Elas continham uma energia poderosa, explodindo instantaneamente ao serem lançadas.

Mas o poder era limitado — eficaz contra pessoas comuns, porém insuficiente contra Mestres da Armadura de Combate.

Quanheng as comprara com a intenção de tentar armazenar nelas a energia da Técnica da Espada Fênix Púrpura.

Assim, poderia preservar a vantagem das pílulas e compensar sua falta de poder.

Se desse certo, Quanheng as usaria como armas secretas, surpreendendo o inimigo.

Imaginou-se, numa luta, lançando várias Pílulas de Explosão Rápida — o adversário certamente teria problemas para lidar com isso.

Com um leve sorriso, Quanheng começou a experimentar.

O segredo das pílulas era um pequeno espaço selado em seu interior, capaz de reter energia e minimizar perdas.

Agora que entendia a estrutura, precisava descobrir como armazenar ali a energia da espada.

A energia da espada era afiada e fugaz, ainda mais difícil de armazenar do que energia comum.

Enquanto pensava nisso, uma brisa suave entrou pela janela.

Uma folha de salgueiro, trazida pelo vento, flutuou até Quanheng.

Ele a apanhou entre os dedos, pensativo.

A folha fina e comprida era como a energia da espada.

O vento, por sua vez, correspondia à corrente que a transportava.

Ao perceber isso, Quanheng bateu na própria coxa, iluminado por uma ideia.

Ergueu então a Espada Qingyu e começou a executar os movimentos.

— Tzang!

Um jato de energia de espada foi lançado.

Quanheng, com olhar concentrado, ativou imediatamente o "Impacto da Armadura!".

Uma poderosa onda de choque atingiu o jato de energia.

— Zzzz...

Quanheng viu nitidamente: a onda de choque do Impacto da Armadura empurrou a energia da espada para longe.

— Funciona mesmo.

Radiante, Quanheng continuou tentando.

Por fim, conseguiu usar o impacto para aprisionar a energia da espada.

Agora, era a vez de tentar armazená-la dentro da Pílula de Explosão Rápida.

Com ainda mais concentração, lembrou-se de que só possuía três pílulas e não podia desperdiçá-las.

O empenho deu frutos: depois de estragar duas, finalmente conseguiu.

Segurou entre os dedos a pílula especial modificada.

Com um olhar determinado, jogou-a pela janela.

— Bum!

A pílula disparou, explodindo ao tocar um galho do lado de fora.

— Tzang!

A energia da espada armazenada ali cortou como um raio.

— Fshhh!

A árvore inteira foi partida em dois, tombando, folhas voando por toda parte.

— Consegui!

Surpreso, Quanheng sorriu.

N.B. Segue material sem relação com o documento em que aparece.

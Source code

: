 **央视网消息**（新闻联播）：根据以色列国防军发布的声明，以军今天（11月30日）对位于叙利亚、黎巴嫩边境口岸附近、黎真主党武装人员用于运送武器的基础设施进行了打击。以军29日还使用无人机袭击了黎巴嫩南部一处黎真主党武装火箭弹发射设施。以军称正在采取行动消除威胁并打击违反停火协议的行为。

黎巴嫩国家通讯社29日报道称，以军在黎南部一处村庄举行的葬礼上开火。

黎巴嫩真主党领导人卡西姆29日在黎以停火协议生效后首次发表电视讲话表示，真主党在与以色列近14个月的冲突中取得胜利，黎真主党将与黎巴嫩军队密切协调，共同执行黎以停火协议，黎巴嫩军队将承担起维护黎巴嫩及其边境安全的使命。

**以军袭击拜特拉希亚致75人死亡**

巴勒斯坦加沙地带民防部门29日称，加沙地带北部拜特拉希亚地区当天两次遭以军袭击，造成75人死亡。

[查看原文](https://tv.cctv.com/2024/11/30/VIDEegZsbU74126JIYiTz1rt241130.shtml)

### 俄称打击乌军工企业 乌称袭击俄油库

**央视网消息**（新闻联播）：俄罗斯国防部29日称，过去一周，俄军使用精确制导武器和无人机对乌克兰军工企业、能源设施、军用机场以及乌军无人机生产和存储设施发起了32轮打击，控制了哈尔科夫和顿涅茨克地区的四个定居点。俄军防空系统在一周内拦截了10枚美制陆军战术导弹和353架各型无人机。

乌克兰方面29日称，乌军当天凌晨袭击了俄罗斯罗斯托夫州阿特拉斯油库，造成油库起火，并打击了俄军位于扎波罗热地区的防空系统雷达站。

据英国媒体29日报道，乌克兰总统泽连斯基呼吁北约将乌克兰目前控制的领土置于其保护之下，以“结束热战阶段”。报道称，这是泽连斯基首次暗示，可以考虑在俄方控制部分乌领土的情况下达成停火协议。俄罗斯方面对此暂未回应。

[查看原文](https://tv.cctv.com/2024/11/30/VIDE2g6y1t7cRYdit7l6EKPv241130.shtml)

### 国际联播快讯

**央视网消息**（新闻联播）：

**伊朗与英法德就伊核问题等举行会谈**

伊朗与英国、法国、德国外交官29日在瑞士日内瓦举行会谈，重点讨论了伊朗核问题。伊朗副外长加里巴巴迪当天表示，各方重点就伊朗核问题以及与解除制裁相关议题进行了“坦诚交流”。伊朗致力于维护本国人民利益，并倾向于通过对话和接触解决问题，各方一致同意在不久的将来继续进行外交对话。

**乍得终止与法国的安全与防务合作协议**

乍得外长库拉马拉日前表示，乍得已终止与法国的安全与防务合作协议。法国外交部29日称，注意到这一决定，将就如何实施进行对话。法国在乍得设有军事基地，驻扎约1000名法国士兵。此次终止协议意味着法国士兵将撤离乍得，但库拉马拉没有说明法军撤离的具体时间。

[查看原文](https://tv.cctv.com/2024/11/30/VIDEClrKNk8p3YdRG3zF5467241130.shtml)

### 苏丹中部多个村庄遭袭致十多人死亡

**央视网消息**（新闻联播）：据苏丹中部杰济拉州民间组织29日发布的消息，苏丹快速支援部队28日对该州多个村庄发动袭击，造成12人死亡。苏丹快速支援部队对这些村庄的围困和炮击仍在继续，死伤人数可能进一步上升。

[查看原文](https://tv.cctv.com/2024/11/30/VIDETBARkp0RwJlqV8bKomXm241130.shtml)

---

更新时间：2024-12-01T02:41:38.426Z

Por precaução, armazenara apenas uma energia fraca, mas o poder ainda assim era impressionante.

Se armazenasse várias, o que não poderia fazer?

Exultante, viu que, com uma arma secreta dessas, seu poder daria um salto.

Coçou o queixo e, ao perceber que o nome Pílula de Explosão Rápida já não combinava, murmurou:

— Vou chamar de "Pílula de Ruptura da Espada".

Satisfeito, decidiu que precisava produzir mais dessas armas secretas.

Deixou a Espada Qingyu de lado e voltou a atenção para o misterioso fragmento amarelado.

Pegou-o e observou atentamente.

Não havia nenhum desenho ou marca — completamente liso.

Não conseguia perceber nenhum segredo.

Se não fosse pelo fato de o fragmento ser à prova de lâminas e balas, Quanheng suspeitaria que era apenas um pedaço comum de papel.

Inconformado, voltou a examiná-lo.

Tentou de tudo: pingar sangue, pronunciar palavras mágicas, entre outros métodos...

Nada funcionou; o fragmento permaneceu inalterado.

Exausto, Quanheng deitou-se na cama. Teria sido enganado por Shi Ling?

Ergueu o fragmento diante dos olhos, cada vez mais convencido de que era só um papel comum, inútil além de sua resistência.

Nesse momento, por um descuido, o fragmento escorregou de sua mão.

Desenhou um arco no ar e caiu sobre sua testa.

— Zzzz!

Imediatamente, o fragmento emitiu uma luz dourada intensa.

Com um som agudo, penetrou na testa de Quanheng.